_HOW TO COMPLETE THIS TASK_. Take from the records below each line that holds "立即访问".
-- RECORDS PROVIDED follows --
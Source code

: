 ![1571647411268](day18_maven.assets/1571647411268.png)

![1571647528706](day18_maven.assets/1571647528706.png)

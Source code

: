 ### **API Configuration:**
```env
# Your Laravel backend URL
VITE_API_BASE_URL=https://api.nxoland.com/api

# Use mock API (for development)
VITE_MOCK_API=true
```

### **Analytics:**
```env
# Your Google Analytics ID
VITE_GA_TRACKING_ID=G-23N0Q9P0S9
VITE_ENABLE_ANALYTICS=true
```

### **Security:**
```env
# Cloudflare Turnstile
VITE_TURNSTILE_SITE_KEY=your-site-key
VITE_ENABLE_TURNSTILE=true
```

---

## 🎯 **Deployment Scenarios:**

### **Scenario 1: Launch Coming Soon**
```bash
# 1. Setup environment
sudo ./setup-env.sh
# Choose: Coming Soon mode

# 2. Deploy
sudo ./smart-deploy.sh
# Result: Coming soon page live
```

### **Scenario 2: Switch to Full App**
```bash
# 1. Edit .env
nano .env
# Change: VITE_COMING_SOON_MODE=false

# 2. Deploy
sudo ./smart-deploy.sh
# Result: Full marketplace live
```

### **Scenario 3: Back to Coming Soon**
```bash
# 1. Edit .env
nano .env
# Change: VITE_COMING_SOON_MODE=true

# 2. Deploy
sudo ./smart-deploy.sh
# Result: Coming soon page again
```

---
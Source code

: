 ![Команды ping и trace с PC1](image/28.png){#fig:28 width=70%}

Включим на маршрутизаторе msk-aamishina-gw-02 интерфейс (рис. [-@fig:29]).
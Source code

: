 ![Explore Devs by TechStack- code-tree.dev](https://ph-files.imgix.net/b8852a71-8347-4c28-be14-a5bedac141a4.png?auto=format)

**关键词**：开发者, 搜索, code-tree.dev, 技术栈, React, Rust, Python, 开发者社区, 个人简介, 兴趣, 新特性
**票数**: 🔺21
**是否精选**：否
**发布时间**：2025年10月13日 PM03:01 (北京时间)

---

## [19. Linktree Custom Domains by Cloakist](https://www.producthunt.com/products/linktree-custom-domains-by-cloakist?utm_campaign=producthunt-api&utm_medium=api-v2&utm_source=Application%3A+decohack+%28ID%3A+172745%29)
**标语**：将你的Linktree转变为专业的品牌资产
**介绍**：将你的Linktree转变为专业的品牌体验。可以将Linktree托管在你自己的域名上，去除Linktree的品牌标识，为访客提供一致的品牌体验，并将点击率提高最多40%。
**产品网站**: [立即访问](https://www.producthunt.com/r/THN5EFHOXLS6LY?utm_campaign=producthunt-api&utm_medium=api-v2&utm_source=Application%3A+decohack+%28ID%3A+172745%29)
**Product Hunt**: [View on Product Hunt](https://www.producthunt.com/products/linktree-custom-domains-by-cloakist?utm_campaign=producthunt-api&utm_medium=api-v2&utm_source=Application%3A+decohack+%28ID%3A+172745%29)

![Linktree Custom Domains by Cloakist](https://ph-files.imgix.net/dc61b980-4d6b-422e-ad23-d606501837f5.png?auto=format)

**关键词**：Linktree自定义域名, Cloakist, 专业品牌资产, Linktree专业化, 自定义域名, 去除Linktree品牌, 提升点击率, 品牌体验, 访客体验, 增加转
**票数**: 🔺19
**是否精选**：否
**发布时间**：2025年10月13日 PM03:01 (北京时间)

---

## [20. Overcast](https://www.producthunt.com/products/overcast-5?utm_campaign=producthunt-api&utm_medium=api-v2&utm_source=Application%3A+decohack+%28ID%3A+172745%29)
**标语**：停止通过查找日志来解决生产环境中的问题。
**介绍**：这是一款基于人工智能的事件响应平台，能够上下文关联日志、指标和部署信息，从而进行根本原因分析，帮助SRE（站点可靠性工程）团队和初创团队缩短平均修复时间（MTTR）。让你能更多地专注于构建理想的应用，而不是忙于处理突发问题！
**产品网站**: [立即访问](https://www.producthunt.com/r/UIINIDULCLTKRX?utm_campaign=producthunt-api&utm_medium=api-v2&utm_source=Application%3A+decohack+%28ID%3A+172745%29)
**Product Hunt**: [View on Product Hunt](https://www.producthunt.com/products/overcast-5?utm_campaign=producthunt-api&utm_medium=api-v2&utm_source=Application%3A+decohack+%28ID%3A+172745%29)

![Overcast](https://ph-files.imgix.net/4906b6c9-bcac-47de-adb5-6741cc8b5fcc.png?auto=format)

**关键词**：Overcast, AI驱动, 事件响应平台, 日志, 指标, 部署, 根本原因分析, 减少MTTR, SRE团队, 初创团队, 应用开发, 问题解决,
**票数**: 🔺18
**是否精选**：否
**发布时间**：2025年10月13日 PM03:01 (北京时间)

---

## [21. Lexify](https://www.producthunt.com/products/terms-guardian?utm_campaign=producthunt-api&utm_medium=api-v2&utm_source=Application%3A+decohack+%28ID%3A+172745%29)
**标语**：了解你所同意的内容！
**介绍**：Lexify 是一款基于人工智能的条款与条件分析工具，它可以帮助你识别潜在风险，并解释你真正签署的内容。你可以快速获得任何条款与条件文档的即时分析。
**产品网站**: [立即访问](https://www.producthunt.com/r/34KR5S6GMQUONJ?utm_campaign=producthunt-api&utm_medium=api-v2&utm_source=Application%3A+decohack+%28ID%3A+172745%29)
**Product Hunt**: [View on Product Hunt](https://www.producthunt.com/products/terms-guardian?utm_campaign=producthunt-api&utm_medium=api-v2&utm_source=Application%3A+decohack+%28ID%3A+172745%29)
-- RECORDS PROVIDED concluded --
_EXERCISE OUTPUT_.
**产品网站**: [立即访问](https://www.producthunt.com/r/THN5EFHOXLS6LY?utm_campaign=producthunt-api&utm_medium=api-v2&utm_source=Application%3A+decohack+%28ID%3A+172745%29)
**产品网站**: [立即访问](https://www.producthunt.com/r/UIINIDULCLTKRX?utm_campaign=producthunt-api&utm_medium=api-v2&utm_source=Application%3A+decohack+%28ID%3A+172745%29)
**产品网站**: [立即访问](https://www.producthunt.com/r/34KR5S6GMQUONJ?utm_campaign=producthunt-api&utm_medium=api-v2&utm_source=Application%3A+decohack+%28ID%3A+172745%29)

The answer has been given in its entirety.